费斯托,XOR,以及置换的部分:(算力由 @heshi 提供)

# layer 3 is Feistel decypher
@cuda.jit
def inv_layer3_kernel(input, output, sbox, tbox):
    ctaid_x = cuda.blockIdx.x
    tid_x = cuda.threadIdx.x
    idx = ctaid_x * 256 + tid_x

    # The Feistel part, should be okay now 👿
    if (tid_x & 7) == 0:
        left = np.uint32(input[idx] |
                         (input[idx+1] << 8) |
                         (input[idx+2] << 16) |
                         (input[idx+3] << 24)) # convert to u32
        right = np.uint32(input[idx+4] |
                          (input[idx+5] << 8) |
                          (input[idx+6] << 16) |
                          (input[idx+7] << 24)) # convert to u32

        r = 3238567
        delta = np.uint32(-1708609273)
        key = np.uint32(1786956040 + (r * delta))  # Reverse key schedule
        for _ in range(r):
            key = np.uint32(key - delta)
            f = np.uint32(np.uint32(right << 4) + np.uint32(621668851)) ^\
                np.uint32(np.uint32(right >> 5) + np.uint32(-862448841)) ^\
                np.uint32(right + key)
            left = np.uint32(left + f)
            f = np.uint32(np.uint32(left << 4) + np.uint32(1386807340)) ^\
                np.uint32(np.uint32(left >> 5) + np.uint32(2007053320)) ^\
                np.uint32(left + key)
            right = np.uint32(right - f)

        output[idx] = left & 0xFF
        output[idx+1] = (left >> 8) & 0xFF
        output[idx+2] = (left >> 16) & 0xFF
        output[idx+3] = (left >> 24) & 0xFF
        output[idx+4] = right & 0xFF
        output[idx+5] = (right >> 8) & 0xFF
        output[idx+6] = (right >> 16) & 0xFF
        output[idx+7] = (right >> 24) & 0xFF


def inv_layer3(input):

    temp=np.array(input, dtype=np.uint8)

	# XOR 的部分直接从 CUDA 摘出来了,反正要同步线程的,不如先做好
    for i in range(256):
        for j in range(256):
            temp[i*256+j] ^= (i&j)

    input_device = cuda.to_device(temp)
    output_device = cuda.device_array(256 * 256, dtype=np.uint8)
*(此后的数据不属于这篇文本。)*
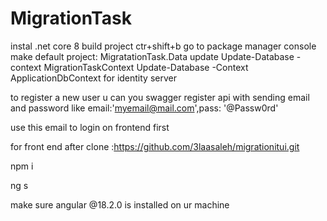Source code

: # MigrationTask
instal .net core 8
build project ctr+shift+b
go to package manager console 
make default project: MigratationTask.Data 
update Update-Database -context   MigrationTaskContext
Update-Database -Context ApplicationDbContext for identity server

to register a new user u can you swagger register api with sending email and password like 
 email:'myemail@mail.com',pass: '@Passw0rd'
 
 use this email to login on frontend first

for front end after clone :https://github.com/3laasaleh/migrationitui.git

   npm i 

   ng s 

   make sure angular @18.2.0 is installed on ur machine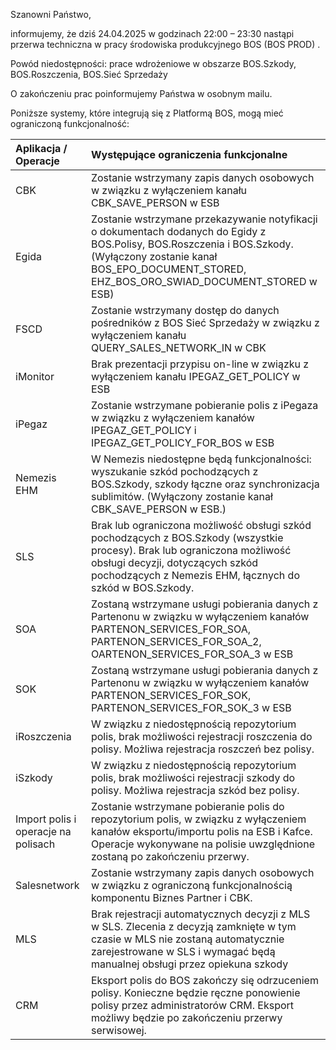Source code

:Szanowni Państwo,

informujemy, że dziś 24.04.2025 w godzinach 22:00 – 23:30 nastąpi przerwa techniczna w pracy środowiska produkcyjnego BOS (BOS PROD) .

Powód niedostępności: prace wdrożeniowe w obszarze BOS.Szkody, BOS.Roszczenia, BOS.Sieć Sprzedaży

O zakończeniu prac poinformujemy Państwa w osobnym mailu.

Poniższe systemy, które integrują się z Platformą BOS, mogą mieć ograniczoną funkcjonalność:


| Aplikacja / Operacje                | Występujące ograniczenia funkcjonalne                                                                                                                                                                                     |
|:------------------------------------|:--------------------------------------------------------------------------------------------------------------------------------------------------------------------------------------------------------------------------|
| CBK                                 | Zostanie wstrzymany zapis danych osobowych w związku z wyłączeniem kanału  CBK_SAVE_PERSON w ESB                                                                                                                          |
| Egida                               | Zostanie wstrzymane przekazywanie notyfikacji o dokumentach dodanych do Egidy  z BOS.Polisy, BOS.Roszczenia i BOS.Szkody. (Wyłączony zostanie kanał BOS_EPO_DOCUMENT_STORED, EHZ_BOS_ORO_SWIAD_DOCUMENT_STORED w ESB)     |
| FSCD                                | Zostanie wstrzymany dostęp do danych pośredników z BOS Sieć Sprzedaży w związku z wyłączeniem kanału QUERY_SALES_NETWORK_IN w CBK                                                                                         |
| iMonitor                            | Brak prezentacji przypisu on-line w związku z wyłączeniem kanału IPEGAZ_GET_POLICY w ESB                                                                                                                                  |
| iPegaz                              | Zostanie wstrzymane pobieranie polis z iPegaza w związku z wyłączeniem kanałów IPEGAZ_GET_POLICY i IPEGAZ_GET_POLICY_FOR_BOS  w ESB                                                                                       |
| Nemezis EHM                         | W Nemezis niedostępne będą funkcjonalności: wyszukanie szkód pochodzących z BOS.Szkody, szkody łączne oraz synchronizacja sublimitów. (Wyłączony zostanie kanał CBK_SAVE_PERSON w ESB.)                                   |
| SLS                                 | Brak lub ograniczona możliwość obsługi szkód pochodzących z BOS.Szkody (wszystkie procesy). Brak lub ograniczona możliwość obsługi decyzji, dotyczących szkód pochodzących z Nemezis EHM, łącznych do szkód w BOS.Szkody. |
| SOA                                 | Zostaną wstrzymane usługi  pobierania danych z Partenonu w związku w wyłączeniem kanałów PARTENON_SERVICES_FOR_SOA, PARTENON_SERVICES_FOR_SOA_2, OARTENON_SERVICES_FOR_SOA_3 w ESB                                        |
| SOK                                 | Zostaną wstrzymane usługi  pobierania danych z Partenonu w związku w wyłączeniem kanałów PARTENON_SERVICES_FOR_SOK, PARTENON_SERVICES_FOR_SOK_3 w ESB                                                                     |
| iRoszczenia                         | W związku z niedostępnością repozytorium polis, brak możliwości rejestracji roszczenia do polisy. Możliwa rejestracja roszczeń bez polisy.                                                                                |
| iSzkody                             | W związku z niedostępnością repozytorium polis, brak możliwości rejestracji szkody do polisy. Możliwa rejestracja szkód bez polisy.                                                                                       |
| Import polis i operacje na polisach | Zostanie wstrzymane pobieranie polis do repozytorium polis, w związku z wyłączeniem kanałów eksportu/importu polis na ESB i Kafce. Operacje wykonywane na polisie uwzględnione zostaną po zakończeniu przerwy.            |
| Salesnetwork                        | Zostanie wstrzymany zapis danych osobowych w związku z ograniczoną funkcjonalnością komponentu Biznes Partner i CBK.                                                                                                      |
| MLS                                 | Brak rejestracji automatycznych decyzji z MLS w SLS. Zlecenia z decyzją zamknięte w tym czasie w MLS nie zostaną automatycznie zarejestrowane w SLS i wymagać będą manualnej obsługi przez opiekuna szkody                |
| CRM                                 | Eksport polis do BOS zakończy się odrzuceniem polisy. Konieczne będzie ręczne ponowienie polisy przez administratorów CRM. Eksport możliwy będzie po zakończeniu przerwy serwisowej.                                      |
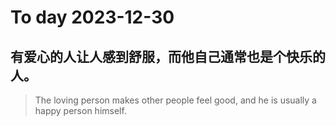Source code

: 
# To day 2023-12-30


## 有爱心的人让人感到舒服，而他自己通常也是个快乐的人。
> The loving person makes other people feel good, and he is usually a happy person himself.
    threads_per_block = 256
    blocks_per_grid = 256
    inv_layer3_kernel[blocks_per_grid, threads_per_block](
        input_device,
        output_device,
        cuda_sbox_device,
        cuda_tbox_device)

    output = output_device.copy_to_host()

    for i in range(256):
        for j in range(256):
            output[i*256+j] ^= (i|j)

    return output


# layer 2 is swapping
@cuda.jit
def inv_layer2_kernel(input, output, sbox, tbox):
    ctaid_x = cuda.blockIdx.x
    tid_x = cuda.threadIdx.x
    out_idx = ctaid_x * 256 + tid_x
    sbox_tid = sbox[tid_x]
    sbox_ctaid = sbox[ctaid_x]
    in_idx = 256 * sbox_tid + sbox_ctaid
    output[out_idx] = input[in_idx]


def inv_layer2(input):
    input_device = cuda.to_device(input)
    output_device = cuda.device_array(256 * 256, dtype=np.uint8)

    threads_per_block = 256
    blocks_per_grid = 256
    inv_layer2_kernel[blocks_per_grid, threads_per_block](
        input_device,
        output_device,
        cuda_sbox_device,
        cuda_tbox_device)

    return output_device.copy_to_host()

只要 bmp 1078 字节后的 256x256 数据即可

with open("deep_flag.bmp", "rb") as fp:
    head = fp.read(1078)
    body = fp.read(0x10000)
    buf = np.frombuffer(body, dtype=np.uint8)
    buf = last_stage(buf)
    buf = inv_layer3(buf)
    buf = inv_layer2(buf)

with open("flag.bmp","wb") as fp:
    fp.write(head)
    fp.write(buf.tobytes())

得到 flag.bmp,不过它是动态模糊过的

虽然 cuda_motion 矩阵已知,但找一个消除动态模糊的算法并复现对一个逆向手来说还是太没有头绪了

观察到整个图片被向左下的运动拉扯模糊,通过调整 GIMP 的锐化滤镜参数,可以大致看出 flag(自右上向左下观察)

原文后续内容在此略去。